Он был принят послушником на трёхлетний искус. Спал не на постели, а в кресле, чтобы не возбуждать себя теплом. Пищей для него была просфора да хлеб с водой, печёный картофель, яблочко. Нет лучшего способа убивать напрасные страсти. И молитва, конечно. Из монастыря его отпускали помолиться в Успенский собор, а также для занятия благотворительными делами. Отлучался и к своей матушке, жившей на Арбате, и не всегда возвращался в монастырь на ночь, хотя вообще послушникам было запрещено проводить ночи вне монастыря.
Молодой послушник — духовная особа, а не какой-нибудь светский хлыщ; с ним общенье непредосудительно, он вхож во всякий дом для духовной беседы, и женщины с ним могут общаться просто и откровенно, даже наедине. Он и совет даст, и в горести утешит, и научит добру, особенно если он при этом ещё и просвещённый человек.

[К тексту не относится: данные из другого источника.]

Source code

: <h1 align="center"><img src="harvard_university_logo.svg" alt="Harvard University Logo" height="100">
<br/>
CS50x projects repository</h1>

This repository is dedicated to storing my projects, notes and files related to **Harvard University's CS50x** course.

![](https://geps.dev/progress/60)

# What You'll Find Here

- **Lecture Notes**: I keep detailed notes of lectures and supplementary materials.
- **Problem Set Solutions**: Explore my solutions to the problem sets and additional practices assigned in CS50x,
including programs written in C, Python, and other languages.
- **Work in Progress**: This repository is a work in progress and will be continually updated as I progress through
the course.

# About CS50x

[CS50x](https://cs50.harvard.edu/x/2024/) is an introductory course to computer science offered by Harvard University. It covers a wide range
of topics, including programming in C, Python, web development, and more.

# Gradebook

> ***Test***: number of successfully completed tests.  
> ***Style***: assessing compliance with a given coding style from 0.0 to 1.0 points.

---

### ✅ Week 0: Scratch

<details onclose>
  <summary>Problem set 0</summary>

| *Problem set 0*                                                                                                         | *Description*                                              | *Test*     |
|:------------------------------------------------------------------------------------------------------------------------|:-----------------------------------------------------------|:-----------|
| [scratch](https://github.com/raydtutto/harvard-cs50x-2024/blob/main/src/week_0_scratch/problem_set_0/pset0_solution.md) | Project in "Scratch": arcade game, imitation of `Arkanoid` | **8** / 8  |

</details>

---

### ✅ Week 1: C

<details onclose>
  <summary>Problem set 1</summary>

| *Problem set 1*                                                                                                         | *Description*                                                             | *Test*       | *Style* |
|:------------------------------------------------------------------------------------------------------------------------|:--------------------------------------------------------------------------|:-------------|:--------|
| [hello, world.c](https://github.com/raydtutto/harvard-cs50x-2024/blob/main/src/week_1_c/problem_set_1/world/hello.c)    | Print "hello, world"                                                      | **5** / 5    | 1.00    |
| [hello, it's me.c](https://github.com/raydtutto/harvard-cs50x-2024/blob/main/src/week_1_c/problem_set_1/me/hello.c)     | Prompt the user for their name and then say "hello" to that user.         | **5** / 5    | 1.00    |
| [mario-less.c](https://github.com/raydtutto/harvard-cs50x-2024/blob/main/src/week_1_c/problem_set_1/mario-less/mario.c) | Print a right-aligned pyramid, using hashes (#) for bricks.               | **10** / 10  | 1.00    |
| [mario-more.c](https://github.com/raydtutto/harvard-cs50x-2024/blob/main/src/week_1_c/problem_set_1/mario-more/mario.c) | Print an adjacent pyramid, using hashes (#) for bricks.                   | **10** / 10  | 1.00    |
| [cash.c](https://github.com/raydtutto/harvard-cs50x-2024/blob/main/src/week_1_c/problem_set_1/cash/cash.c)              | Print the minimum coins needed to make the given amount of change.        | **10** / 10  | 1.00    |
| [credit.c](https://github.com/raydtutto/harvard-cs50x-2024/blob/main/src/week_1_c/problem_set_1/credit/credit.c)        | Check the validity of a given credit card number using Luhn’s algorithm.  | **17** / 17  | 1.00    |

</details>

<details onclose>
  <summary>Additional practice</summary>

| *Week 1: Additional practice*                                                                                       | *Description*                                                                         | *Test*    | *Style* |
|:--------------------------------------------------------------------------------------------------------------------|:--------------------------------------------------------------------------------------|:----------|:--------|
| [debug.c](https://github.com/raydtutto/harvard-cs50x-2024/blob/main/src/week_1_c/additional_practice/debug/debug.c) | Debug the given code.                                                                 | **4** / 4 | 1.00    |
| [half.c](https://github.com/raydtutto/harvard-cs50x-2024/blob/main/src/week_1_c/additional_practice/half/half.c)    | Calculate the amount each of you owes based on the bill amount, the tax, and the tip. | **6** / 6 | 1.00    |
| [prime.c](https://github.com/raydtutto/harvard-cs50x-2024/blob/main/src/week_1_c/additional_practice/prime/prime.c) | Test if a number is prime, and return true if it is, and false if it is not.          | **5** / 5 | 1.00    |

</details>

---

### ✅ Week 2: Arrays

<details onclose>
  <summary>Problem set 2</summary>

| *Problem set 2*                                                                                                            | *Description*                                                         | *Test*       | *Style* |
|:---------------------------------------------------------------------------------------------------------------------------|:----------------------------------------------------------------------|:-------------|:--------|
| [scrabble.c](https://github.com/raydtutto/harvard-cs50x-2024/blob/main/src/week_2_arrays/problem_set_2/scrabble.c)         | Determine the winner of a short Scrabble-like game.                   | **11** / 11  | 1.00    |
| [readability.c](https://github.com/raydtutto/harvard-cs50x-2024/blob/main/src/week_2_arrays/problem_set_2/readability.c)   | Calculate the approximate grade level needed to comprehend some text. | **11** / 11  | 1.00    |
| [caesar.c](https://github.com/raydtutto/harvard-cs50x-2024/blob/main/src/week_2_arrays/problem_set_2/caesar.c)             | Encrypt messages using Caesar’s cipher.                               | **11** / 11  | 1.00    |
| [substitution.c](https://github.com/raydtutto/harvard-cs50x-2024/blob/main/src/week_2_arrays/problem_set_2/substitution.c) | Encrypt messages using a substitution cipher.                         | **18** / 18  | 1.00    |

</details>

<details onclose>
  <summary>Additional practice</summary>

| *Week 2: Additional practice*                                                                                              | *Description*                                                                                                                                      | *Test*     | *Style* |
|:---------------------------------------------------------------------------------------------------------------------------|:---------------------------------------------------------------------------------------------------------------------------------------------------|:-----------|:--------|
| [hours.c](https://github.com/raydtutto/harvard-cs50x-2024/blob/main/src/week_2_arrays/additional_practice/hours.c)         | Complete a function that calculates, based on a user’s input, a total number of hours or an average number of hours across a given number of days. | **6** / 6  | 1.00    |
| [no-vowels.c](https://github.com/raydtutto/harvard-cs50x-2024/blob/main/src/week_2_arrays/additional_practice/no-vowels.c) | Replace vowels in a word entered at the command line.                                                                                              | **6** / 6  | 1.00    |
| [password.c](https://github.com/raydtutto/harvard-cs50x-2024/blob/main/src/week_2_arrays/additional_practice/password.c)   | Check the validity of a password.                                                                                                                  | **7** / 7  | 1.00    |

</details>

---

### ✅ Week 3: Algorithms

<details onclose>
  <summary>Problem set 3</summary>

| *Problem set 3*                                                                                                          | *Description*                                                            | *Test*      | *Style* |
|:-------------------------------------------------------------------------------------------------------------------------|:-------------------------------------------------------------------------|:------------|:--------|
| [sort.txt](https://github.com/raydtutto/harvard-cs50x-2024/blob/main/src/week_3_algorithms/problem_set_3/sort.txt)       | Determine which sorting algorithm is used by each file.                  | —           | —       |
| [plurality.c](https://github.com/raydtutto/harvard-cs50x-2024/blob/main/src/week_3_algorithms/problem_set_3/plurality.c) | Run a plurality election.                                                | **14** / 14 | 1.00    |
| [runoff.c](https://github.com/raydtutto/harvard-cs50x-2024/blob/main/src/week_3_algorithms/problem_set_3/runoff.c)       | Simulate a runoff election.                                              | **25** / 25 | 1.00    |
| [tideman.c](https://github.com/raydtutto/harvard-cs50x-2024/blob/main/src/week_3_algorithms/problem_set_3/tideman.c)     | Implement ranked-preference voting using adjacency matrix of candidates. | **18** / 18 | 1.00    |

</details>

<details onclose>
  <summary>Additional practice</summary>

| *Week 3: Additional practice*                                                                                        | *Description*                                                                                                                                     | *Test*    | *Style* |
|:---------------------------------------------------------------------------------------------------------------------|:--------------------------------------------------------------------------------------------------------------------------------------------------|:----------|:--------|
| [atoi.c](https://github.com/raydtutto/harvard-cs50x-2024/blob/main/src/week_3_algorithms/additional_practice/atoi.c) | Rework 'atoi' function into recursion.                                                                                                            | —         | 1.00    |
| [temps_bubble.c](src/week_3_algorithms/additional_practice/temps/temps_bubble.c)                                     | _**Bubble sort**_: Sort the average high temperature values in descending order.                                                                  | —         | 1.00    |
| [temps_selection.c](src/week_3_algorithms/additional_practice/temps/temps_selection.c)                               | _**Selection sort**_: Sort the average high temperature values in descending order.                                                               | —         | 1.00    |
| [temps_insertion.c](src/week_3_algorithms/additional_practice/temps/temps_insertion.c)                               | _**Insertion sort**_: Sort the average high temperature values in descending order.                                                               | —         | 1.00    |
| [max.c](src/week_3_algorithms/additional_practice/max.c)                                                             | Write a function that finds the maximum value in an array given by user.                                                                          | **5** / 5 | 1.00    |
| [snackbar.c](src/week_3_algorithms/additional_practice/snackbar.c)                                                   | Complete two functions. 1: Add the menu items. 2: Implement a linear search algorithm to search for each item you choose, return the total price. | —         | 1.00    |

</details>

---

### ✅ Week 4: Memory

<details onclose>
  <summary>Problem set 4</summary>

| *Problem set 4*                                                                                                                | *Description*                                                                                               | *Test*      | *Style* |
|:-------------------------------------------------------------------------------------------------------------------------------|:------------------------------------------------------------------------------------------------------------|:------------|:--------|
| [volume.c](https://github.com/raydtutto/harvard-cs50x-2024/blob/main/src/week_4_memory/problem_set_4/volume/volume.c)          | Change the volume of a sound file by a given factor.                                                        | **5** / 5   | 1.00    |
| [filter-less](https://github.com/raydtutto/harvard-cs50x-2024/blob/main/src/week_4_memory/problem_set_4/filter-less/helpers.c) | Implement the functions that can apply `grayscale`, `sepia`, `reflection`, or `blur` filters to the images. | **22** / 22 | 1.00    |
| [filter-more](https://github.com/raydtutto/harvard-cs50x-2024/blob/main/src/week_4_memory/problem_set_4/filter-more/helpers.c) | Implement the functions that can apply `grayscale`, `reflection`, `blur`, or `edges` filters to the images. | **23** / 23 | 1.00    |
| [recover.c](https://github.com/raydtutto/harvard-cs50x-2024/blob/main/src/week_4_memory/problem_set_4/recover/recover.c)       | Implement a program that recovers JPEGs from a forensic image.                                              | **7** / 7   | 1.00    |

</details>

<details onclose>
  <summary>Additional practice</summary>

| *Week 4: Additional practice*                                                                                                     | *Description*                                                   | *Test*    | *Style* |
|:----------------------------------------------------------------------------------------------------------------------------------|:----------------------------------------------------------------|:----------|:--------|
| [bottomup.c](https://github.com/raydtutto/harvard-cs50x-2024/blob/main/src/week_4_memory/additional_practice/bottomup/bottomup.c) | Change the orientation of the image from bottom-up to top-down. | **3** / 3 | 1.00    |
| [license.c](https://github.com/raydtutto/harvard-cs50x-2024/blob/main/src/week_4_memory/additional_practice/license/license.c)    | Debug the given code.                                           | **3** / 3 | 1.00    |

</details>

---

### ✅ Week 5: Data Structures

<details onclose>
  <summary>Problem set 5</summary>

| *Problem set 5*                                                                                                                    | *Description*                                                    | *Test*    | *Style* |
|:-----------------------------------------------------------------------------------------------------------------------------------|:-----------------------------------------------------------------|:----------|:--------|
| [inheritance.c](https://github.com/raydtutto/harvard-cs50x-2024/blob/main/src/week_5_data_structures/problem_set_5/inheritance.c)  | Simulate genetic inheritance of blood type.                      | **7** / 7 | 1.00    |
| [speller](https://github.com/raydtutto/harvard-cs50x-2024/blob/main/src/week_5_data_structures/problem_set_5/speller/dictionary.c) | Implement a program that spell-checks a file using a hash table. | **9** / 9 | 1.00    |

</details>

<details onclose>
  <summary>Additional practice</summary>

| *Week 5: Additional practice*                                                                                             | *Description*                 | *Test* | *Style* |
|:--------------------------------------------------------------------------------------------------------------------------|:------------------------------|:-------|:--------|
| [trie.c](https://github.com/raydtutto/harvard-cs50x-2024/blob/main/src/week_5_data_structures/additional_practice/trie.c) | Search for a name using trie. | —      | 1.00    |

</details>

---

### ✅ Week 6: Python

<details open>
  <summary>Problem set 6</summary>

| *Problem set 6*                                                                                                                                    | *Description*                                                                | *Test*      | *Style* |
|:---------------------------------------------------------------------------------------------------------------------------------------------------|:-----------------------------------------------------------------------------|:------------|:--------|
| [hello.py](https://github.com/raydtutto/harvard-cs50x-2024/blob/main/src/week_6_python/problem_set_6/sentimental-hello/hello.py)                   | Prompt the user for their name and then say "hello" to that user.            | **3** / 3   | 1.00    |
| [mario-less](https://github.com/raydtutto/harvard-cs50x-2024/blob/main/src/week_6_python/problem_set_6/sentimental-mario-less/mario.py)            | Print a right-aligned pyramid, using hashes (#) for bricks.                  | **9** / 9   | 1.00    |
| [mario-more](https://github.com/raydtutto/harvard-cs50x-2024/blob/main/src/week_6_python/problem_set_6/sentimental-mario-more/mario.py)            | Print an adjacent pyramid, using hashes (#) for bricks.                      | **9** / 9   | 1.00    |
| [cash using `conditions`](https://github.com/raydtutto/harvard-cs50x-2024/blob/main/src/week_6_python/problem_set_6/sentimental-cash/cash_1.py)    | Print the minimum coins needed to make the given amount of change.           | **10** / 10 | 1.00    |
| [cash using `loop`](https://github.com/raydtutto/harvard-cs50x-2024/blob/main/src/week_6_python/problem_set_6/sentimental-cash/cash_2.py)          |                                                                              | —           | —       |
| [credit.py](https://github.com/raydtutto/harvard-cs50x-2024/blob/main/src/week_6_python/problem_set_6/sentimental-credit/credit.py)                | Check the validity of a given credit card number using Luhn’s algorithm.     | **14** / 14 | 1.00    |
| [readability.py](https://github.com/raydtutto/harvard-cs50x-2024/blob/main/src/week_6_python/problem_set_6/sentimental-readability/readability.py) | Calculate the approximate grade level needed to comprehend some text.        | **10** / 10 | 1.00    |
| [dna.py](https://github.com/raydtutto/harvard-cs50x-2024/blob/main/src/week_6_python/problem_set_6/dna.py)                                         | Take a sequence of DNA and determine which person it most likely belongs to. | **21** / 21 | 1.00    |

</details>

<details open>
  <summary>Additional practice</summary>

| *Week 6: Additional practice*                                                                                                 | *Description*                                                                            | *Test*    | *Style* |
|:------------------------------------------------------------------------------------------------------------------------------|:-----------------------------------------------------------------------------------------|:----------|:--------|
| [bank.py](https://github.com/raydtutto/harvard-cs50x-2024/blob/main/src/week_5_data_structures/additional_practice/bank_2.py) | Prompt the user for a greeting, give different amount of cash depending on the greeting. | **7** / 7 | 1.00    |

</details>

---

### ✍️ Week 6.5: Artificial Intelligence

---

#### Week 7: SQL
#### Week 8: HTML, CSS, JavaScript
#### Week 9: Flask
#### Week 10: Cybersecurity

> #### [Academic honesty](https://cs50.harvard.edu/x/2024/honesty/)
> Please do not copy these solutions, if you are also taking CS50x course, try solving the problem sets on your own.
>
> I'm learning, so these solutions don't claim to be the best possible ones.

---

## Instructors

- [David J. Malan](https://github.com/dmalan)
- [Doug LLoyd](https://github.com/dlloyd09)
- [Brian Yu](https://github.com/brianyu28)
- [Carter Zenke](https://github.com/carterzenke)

Надо полагать, что послушник Зыков был в моде в московском обществе, бывал в аристократических домах — у Голубкова, у графини Шереметевой, у княгини Щербатовой и прежде всего и чаще всего — у княгини Веры Дмитриевны Голицыной. Дружба с нею стала прочнее и интимнее, так что он живал у неё даже в деревне, и к тому же они едва ли не каждый день посылали друг другу письма. Бывала и она у него в монастыре, и по целым часам они читали в его келье проповеди митрополита Филарета на французском языке. Обо всём этом стало известно подробно после драмы, о которой речь впереди.
Не нужно думать, что Николай Семёнович был ханжой и аскетом. Напротив, он хорошо одевался, так что мог считаться среди послушников светским франтом. С особой тщательностью он заботился о своих красивых руках, отделывая ногти, и причёсывался по моде, не жалея втираний и духов.